We didn’t think of this one: when surveying the various methods that states use to “see” illegal immigrants, we did not include border walls explicitly designed to be see-through. And yet this is exactly what Donald Trump proposed in front of reporters on Wednesday.

The first reaction to this idea was incredulity. But perhaps we should actually try to take him both seriously and literally. After all, his idea points to a major starting point of our project: the inherent tensions in states’ attempts to address the illegal immigration “problem.”
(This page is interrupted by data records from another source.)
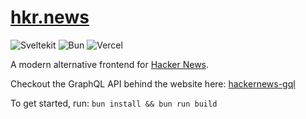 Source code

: # [hkr.news](https://hkr.news)

![Sveltekit](https://img.shields.io/badge/SvelteKit-FF3E00?style=for-the-badge&logo=Svelte&logoColor=white) ![Bun](https://img.shields.io/badge/bun-282a36?style=for-the-badge&logo=bun&logoColor=fbf0df) ![Vercel](https://img.shields.io/badge/Vercel-000000?style=for-the-badge&logo=vercel&logoColor=white)

A modern alternative frontend for [Hacker News](https://news.ycombinator.com/).

Checkout the GraphQL API behind the website here: [hackernews-gql](https://github.com/chrlee/hackernews-gql)

To get started, run: `bun install && bun run build`
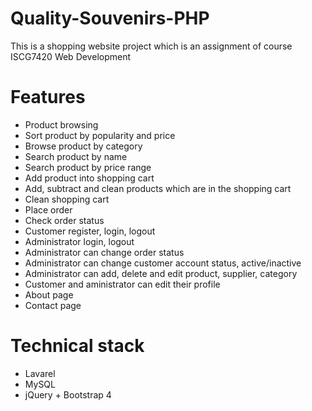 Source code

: # Quality-Souvenirs-PHP

This is a shopping website project which is an assignment of course ISCG7420 Web Development

# Features
- Product browsing
- Sort product by popularity and price
- Browse product by category
- Search product by name
- Search product by price range
- Add product into shopping cart
- Add, subtract and clean products which are in the shopping cart
- Clean shopping cart
- Place order
- Check order status
- Customer register, login, logout
- Administrator login, logout
- Administrator can change order status
- Administrator can change customer account status, active/inactive
- Administrator can add, delete and edit product, supplier, category
- Customer and aministrator can edit their profile
- About page
- Contact page

# Technical stack
- Lavarel
- MySQL
- jQuery + Bootstrap 4
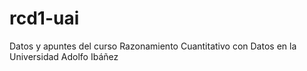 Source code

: # rcd1-uai
Datos y apuntes del curso Razonamiento Cuantitativo con Datos en la Universidad Adolfo Ibáñez
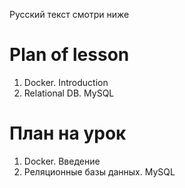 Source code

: Русский текст смотри ниже

# Plan of lesson <br/>
1. Docker. Introduction  <br/>
2. Relational DB. MySQL  <br/>

# План на урок <br/>
1. Docker. Введение  <br/>
2. Реляционные базы данных. MySQL  <br/>
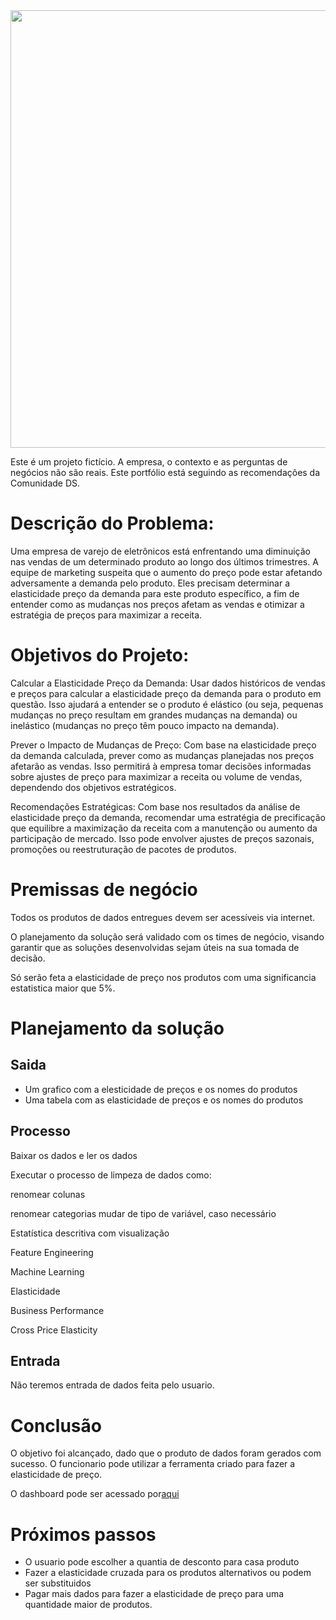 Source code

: <div align='center'>
<img src="https://github.com/douglasaturnino/elasticidade-de-preco/assets/95532957/f5b73b07-406b-4835-b963-072764985703"  width=700px/>
</div>

Este é um projeto fictício. A empresa, o contexto e as perguntas de negócios não são reais. Este portfólio está seguindo as recomendações da Comunidade DS. 

# Descrição do Problema:

Uma empresa de varejo de eletrônicos está enfrentando uma diminuição nas vendas de um determinado produto ao longo dos últimos trimestres. A equipe de marketing suspeita que o aumento do preço pode estar afetando adversamente a demanda pelo produto. Eles precisam determinar a elasticidade preço da demanda para este produto específico, a fim de entender como as mudanças nos preços afetam as vendas e otimizar a estratégia de preços para maximizar a receita.

# Objetivos do Projeto:

Calcular a Elasticidade Preço da Demanda: Usar dados históricos de vendas e preços para calcular a elasticidade preço da demanda para o produto em questão. Isso ajudará a entender se o produto é elástico (ou seja, pequenas mudanças no preço resultam em grandes mudanças na demanda) ou inelástico (mudanças no preço têm pouco impacto na demanda).

Prever o Impacto de Mudanças de Preço: Com base na elasticidade preço da demanda calculada, prever como as mudanças planejadas nos preços afetarão as vendas. Isso permitirá à empresa tomar decisões informadas sobre ajustes de preço para maximizar a receita ou volume de vendas, dependendo dos objetivos estratégicos.

Recomendações Estratégicas: Com base nos resultados da análise de elasticidade preço da demanda, recomendar uma estratégia de precificação que equilibre a maximização da receita com a manutenção ou aumento da participação de mercado. Isso pode envolver ajustes de preços sazonais, promoções ou reestruturação de pacotes de produtos.

# Premissas de negócio

Todos os produtos de dados entregues devem ser acessíveis via internet.

O planejamento da solução será validado com os times de negócio, visando garantir que as soluções desenvolvidas sejam úteis na sua tomada de decisão.

Só serão feta a elasticidade de preço nos produtos com uma significancia estatistica maior que 5%. 

# Planejamento da solução

## Saida
- Um grafico com a elesticidade de preços e os nomes do produtos 
- Uma tabela com as elasticidade de preços e os nomes do produtos 

## Processo
Baixar os dados e ler os dados

Executar o processo de limpeza de dados como:

renomear colunas

renomear categorias
mudar de tipo de variável, caso necessário

Estatística descritiva com visualização

Feature Engineering

Machine Learning

Elasticidade

Business Performance

Cross Price Elasticity

## Entrada
Não teremos entrada de dados feita pelo usuario.

# Conclusão
O objetivo foi alcançado, dado que o produto de dados foram gerados com sucesso. O funcionario pode utilizar a ferramenta criado para fazer a elasticidade de preço.

O dashboard pode ser acessado por[aqui](https://elasticidade-de-preco-dso.streamlit.app/)

# Próximos passos

- O usuario pode escolher a quantia de desconto para casa produto
- Fazer a elasticidade cruzada para os produtos alternativos ou podem ser substituidos
- Pagar mais dados para fazer a elasticidade de preço para uma quantidade maior de produtos. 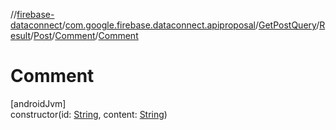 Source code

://[firebase-dataconnect](../../../../../../index.md)/[com.google.firebase.dataconnect.apiproposal](../../../../index.md)/[GetPostQuery](../../../index.md)/[Result](../../index.md)/[Post](../index.md)/[Comment](index.md)/[Comment](-comment.md)

# Comment

[androidJvm]\
constructor(id: [String](https://kotlinlang.org/api/latest/jvm/stdlib/kotlin/-string/index.html), content: [String](https://kotlinlang.org/api/latest/jvm/stdlib/kotlin/-string/index.html))

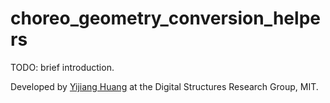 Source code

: # choreo_geometry_conversion_helpers

TODO: brief introduction.

Developed by [Yijiang Huang](http://digitalstructures.mit.edu/page/about#huang) at the Digital Structures Research Group, MIT.
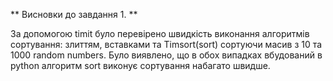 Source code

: ** Висновки до завдання 1. **

За допомогою timit було перевірено швидкість виконання алгоритмів сортування: 
злиттям, вставками та Timsort(sort) сортуючи масив з 10 та 1000 random numbers.
Було виявлено, що в обох випадках вбудований в python алгоритм sort виконує 
сортування набагато швидше.

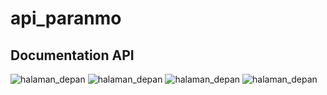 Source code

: # api_paranmo

## Documentation API
![halaman_depan](https://user-images.githubusercontent.com/79566120/170852210-796c13df-5d1c-42ba-9622-524091c11a5a.JPG)
![halaman_depan](https://user-images.githubusercontent.com/79566120/170852231-6ea0631a-c11a-4d34-8d89-b019745813d7.JPG)
![halaman_depan](https://user-images.githubusercontent.com/79566120/170852241-3320c27d-2b25-4618-bfbc-815fc640e594.JPG)
![halaman_depan](https://user-images.githubusercontent.com/79566120/170866841-678e48f5-2b82-4d9f-9c66-533b2e9c42f1.JPG)

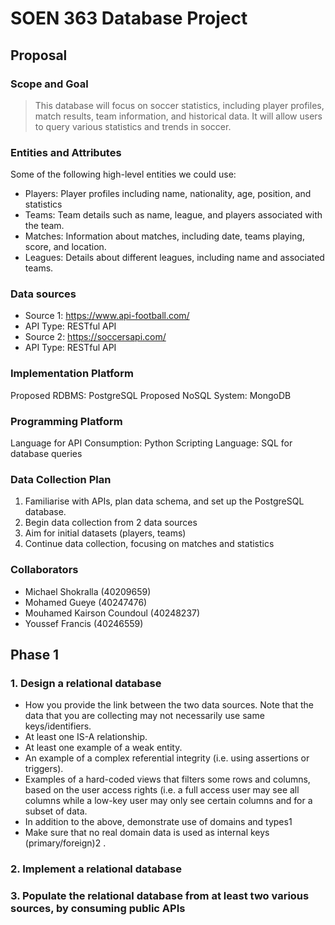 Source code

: # SOEN 363 Database Project

## Proposal

### Scope and Goal
> This database will focus on soccer statistics, including player profiles, match results, team information, and historical data. It will allow users to query various statistics and trends in soccer.

### Entities and Attributes
Some of the following high-level entities we could use:

- Players: Player profiles including name, nationality, age, position, and statistics
- Teams: Team details such as name, league, and players associated with the team.
- Matches: Information about matches, including date, teams playing, score, and location.
- Leagues: Details about different leagues, including name and associated teams.

### Data sources
- Source 1: https://www.api-football.com/
- API Type: RESTful API
- Source 2: https://soccersapi.com/
- API Type: RESTful API

### Implementation Platform
Proposed RDBMS: PostgreSQL
Proposed NoSQL System: MongoDB

### Programming Platform
Language for API Consumption: Python
Scripting Language: SQL for database queries

### Data Collection Plan
1. Familiarise with APIs, plan data schema, and set up the PostgreSQL database.
2. Begin data collection from 2 data sources
3. Aim for initial datasets (players, teams)
4. Continue data collection, focusing on matches and statistics

### Collaborators
- Michael Shokralla (40209659)
- Mohamed Gueye (40247476)
- Mouhamed Kairson Coundoul (40248237)
- Youssef Francis (40246559)

## Phase 1
### 1. Design a relational database
- How you provide the link between the two data sources. Note that the data that you are collecting may not necessarily use same keys/identifiers.
- At least one IS-A relationship.
- At least one example of a weak entity.
- An example of a complex referential integrity (i.e. using assertions or triggers).
- Examples of a hard-coded views that filters some rows and columns, based on the user access rights (i.e. a full access user may see all columns while a low-key user may only see certain columns and for a subset of data.
- In addition to the above, demonstrate use of domains and types1
- Make sure that no real domain data is used as internal keys (primary/foreign)2
.
### 2. Implement a relational database
### 3. Populate the relational database from at least two various sources, by consuming public APIs
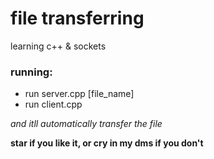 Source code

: # file transferring
learning c++ &amp; sockets

### running:
- run server.cpp [file_name]
- run client.cpp

*and itll automatically transfer the file*

**star if you like it, or cry in my dms if you don't**
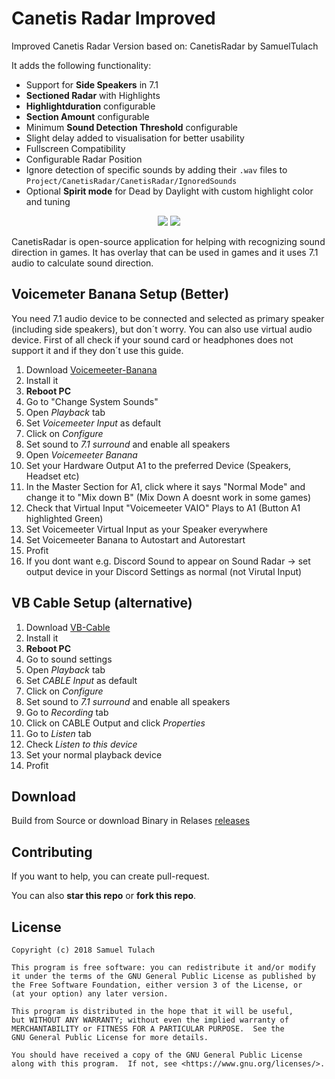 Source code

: ﻿# Canetis Radar Improved

Improved Canetis Radar Version based on: CanetisRadar by SamuelTulach

It adds the following functionality:

* Support for **Side Speakers** in 7.1
* **Sectioned Radar** with Highlights
* **Highlightduration** configurable
* **Section Amount** configurable
* Minimum **Sound Detection Threshold** configurable
* Slight delay added to visualisation for better usability
* Fullscreen Compatibility
* Configurable Radar Position
* Ignore detection of specific sounds by adding their `.wav` files to `Project/CanetisRadar/CanetisRadar/IgnoredSounds`
* Optional **Spirit mode** for Dead by Daylight with custom highlight color and tuning
 
<p align="center">
    <img src=/Resources/radar.png>
    <img src=/Resources/screen.png>
</p>
CanetisRadar is open-source application for helping with recognizing sound direction in games. It has overlay that can be used in games and it uses 7.1 audio to calculate sound direction.

## Voicemeter Banana Setup (Better)
You need 7.1 audio device to be connected and selected as primary speaker (including side speakers), but don´t worry. You can also use virtual audio device. First of all check if your sound card or headphones does not support it and if they don´t use this guide.

 1. Download [Voicemeeter-Banana](https://vb-audio.com/Voicemeeter/banana.htm) 
 2. Install it
 3. **Reboot PC**
 4. Go to "Change System Sounds"
 5. Open *Playback* tab
 6. Set *Voicemeeter Input* as default
 7. Click on *Configure*
 8. Set sound to *7.1 surround* and enable all speakers
 9. Open *Voicemeeter Banana*
 10. Set your Hardware Output A1 to the preferred Device (Speakers, Headset etc) 
 11. In the Master Section for A1, click where it says "Normal Mode" and change it to "Mix down B" (Mix Down A doesnt work in some games)
 12. Check that Virtual Input "Voicemeeter VAIO" Plays to A1 (Button A1 highlighted Green)
 13. Set Voicemeeter Virtual Input as your Speaker everywhere
 14. Set Voicemeeter Banana to Autostart and Autorestart
 15. Profit
 16. If you dont want e.g. Discord Sound to appear on Sound Radar -> set output device in your Discord Settings as normal (not Virutal Input)

## VB Cable Setup (alternative)

 1. Download [VB-Cable](https://www.vb-audio.com/Cable/) 
 2. Install it
 3. **Reboot PC**
 4. Go to sound settings 
 5. Open *Playback* tab
 6. Set *CABLE Input* as default
 7. Click on *Configure*
 8. Set sound to *7.1 surround* and enable all speakers
 9. Go to *Recording* tab
 10. Click on CABLE Output and click *Properties*
 11. Go to *Listen* tab
 12. Check *Listen to this device*
 13. Set your normal playback device
 14. Profit
 

## Download
Build from Source or download Binary in Relases [releases](https://github.com/ensingerphilipp/CanetisRadarv3/releases)

## Contributing
If you want to help, you can create pull-request.

You can also **star this repo** or **fork this repo**.

## License

    Copyright (c) 2018 Samuel Tulach
    
    This program is free software: you can redistribute it and/or modify
    it under the terms of the GNU General Public License as published by
    the Free Software Foundation, either version 3 of the License, or
    (at your option) any later version.
    
    This program is distributed in the hope that it will be useful,
    but WITHOUT ANY WARRANTY; without even the implied warranty of
    MERCHANTABILITY or FITNESS FOR A PARTICULAR PURPOSE.  See the
    GNU General Public License for more details.
    
    You should have received a copy of the GNU General Public License
    along with this program.  If not, see <https://www.gnu.org/licenses/>.
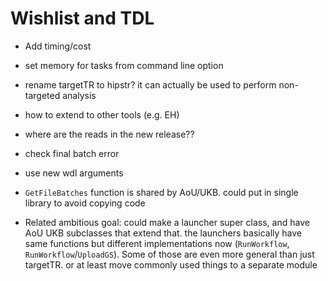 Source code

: # Wishlist and TDL

* Add timing/cost
* set memory for tasks from command line option
* rename targetTR to hipstr? it can actually be used to perform non-targeted analysis
* how to extend to other tools (e.g. EH)

* where are the reads in the new release??
* check final batch error
* use new wdl arguments
* `GetFileBatches` function is shared by AoU/UKB. could put in single library to avoid copying code
* Related ambitious goal: could make a launcher super class, and have AoU UKB subclasses that extend that. the launchers basically have same functions but different implementations now (`RunWorkflow`, `RunWorkflow`/`UploadGS`). Some of those are even more general than just targetTR. or at least move commonly used things to a separate module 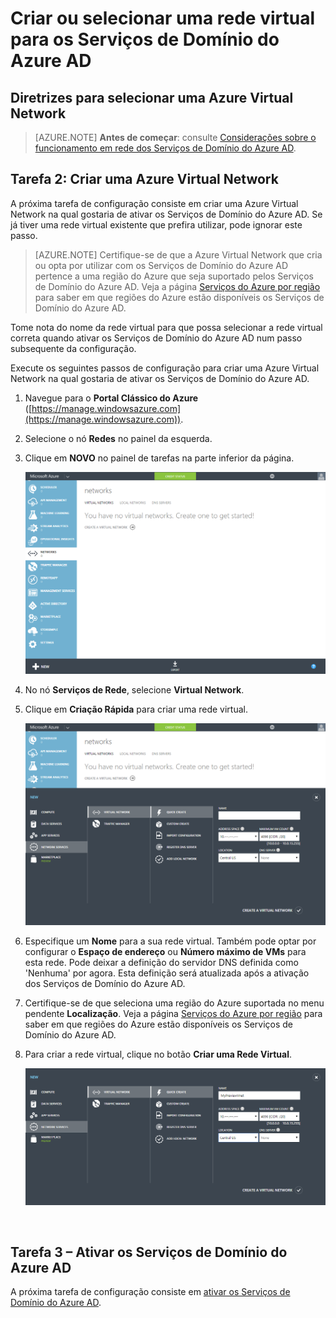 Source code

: <properties
    pageTitle="Serviços de Domínio do Azure AD: Criar ou selecionar uma rede virtual | Microsoft Azure"
    description="Introdução aos Serviços de Domínio do Azure Active Directory"
    services="active-directory-ds"
    documentationCenter=""
    authors="mahesh-unnikrishnan"
    manager="stevenpo"
    editor="curtand"/>

<tags
    ms.service="active-directory-ds"
    ms.workload="identity"
    ms.tgt_pltfrm="na"
    ms.devlang="na"
    ms.topic="get-started-article"
    ms.date="09/20/2016"
    ms.author="maheshu"/>


# Criar ou selecionar uma rede virtual para os Serviços de Domínio do Azure AD

## Diretrizes para selecionar uma Azure Virtual Network
> [AZURE.NOTE] **Antes de começar**: consulte [Considerações sobre o funcionamento em rede dos Serviços de Domínio do Azure AD](active-directory-ds-networking.md).


## Tarefa 2: Criar uma Azure Virtual Network
A próxima tarefa de configuração consiste em criar uma Azure Virtual Network na qual gostaria de ativar os Serviços de Domínio do Azure AD. Se já tiver uma rede virtual existente que prefira utilizar, pode ignorar este passo.

> [AZURE.NOTE] Certifique-se de que a Azure Virtual Network que cria ou opta por utilizar com os Serviços de Domínio do Azure AD pertence a uma região do Azure que seja suportado pelos Serviços de Domínio do Azure AD. Veja a página [Serviços do Azure por região](https://azure.microsoft.com/regions/#services/) para saber em que regiões do Azure estão disponíveis os Serviços de Domínio do Azure AD.

Tome nota do nome da rede virtual para que possa selecionar a rede virtual correta quando ativar os Serviços de Domínio do Azure AD num passo subsequente da configuração.

Execute os seguintes passos de configuração para criar uma Azure Virtual Network na qual gostaria de ativar os Serviços de Domínio do Azure AD.

1. Navegue para o **Portal Clássico do Azure** ([https://manage.windowsazure.com](https://manage.windowsazure.com)).

2. Selecione o nó **Redes** no painel da esquerda.

3. Clique em **NOVO** no painel de tarefas na parte inferior da página.

    ![Nó de redes virtuais](./media/active-directory-domain-services-getting-started/virtual-networks.png)

4. No nó **Serviços de Rede**, selecione **Virtual Network**.

5. Clique em **Criação Rápida** para criar uma rede virtual.

    ![Rede virtual – criação rápida](./media/active-directory-domain-services-getting-started/virtual-network-quickcreate.png)

6. Especifique um **Nome** para a sua rede virtual. Também pode optar por configurar o **Espaço de endereço** ou **Número máximo de VMs** para esta rede. Pode deixar a definição do servidor DNS definida como 'Nenhuma' por agora. Esta definição será atualizada após a ativação dos Serviços de Domínio do Azure AD.

7. Certifique-se de que seleciona uma região do Azure suportada no menu pendente **Localização**. Veja a página [Serviços do Azure por região](https://azure.microsoft.com/regions/#services/) para saber em que regiões do Azure estão disponíveis os Serviços de Domínio do Azure AD.

8. Para criar a rede virtual, clique no botão **Criar uma Rede Virtual**.

    ![Crie uma rede virtual para os Serviços de Domínio do Azure AD.](./media/active-directory-domain-services-getting-started/create-vnet.png)

<br>

## Tarefa 3 – Ativar os Serviços de Domínio do Azure AD
A próxima tarefa de configuração consiste em [ativar os Serviços de Domínio do Azure AD](active-directory-ds-getting-started-enableaadds.md).



<!--HONumber=Sep16_HO3-->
The fantasies of the border wall

As everyone knows, one of Trump’s signature campaign promises was to build a wall across the US’s entire southwest border. There are many reasons to think that the two thousand mile-long barrier will never materialise. Besides its expense and logistical complexity, the “build a wall” catchphrase was pushed by a campaign team trying to keep their unruly boss on message. Moreover, there is evidence that, despite the symbolic politics of the wall, actually completing it is a relatively low priority for Trump voters. Still, discussions continue as to what form the wall will take. Will it have solar panels? Will it be glass?

On 13 July 2017, Trump tried to clarify what he considered to be the key features of his wall:

One of the things with the wall is you need transparency. You have to be able to see through it. In other words, if you can’t see through that wall – so it could be a steel wall with openings, but you have to have openings because you have to see what’s on the other side of the wall. And I’ll give you an example. As horrible as it sounds, when they throw the large sacks of drugs over, and if you have people on the other side of the wall, you don’t see them – they hit you on the head with 60 pounds of stuff? It’s over. As crazy as that sounds, you need transparency through that wall. But we have some incredible designs.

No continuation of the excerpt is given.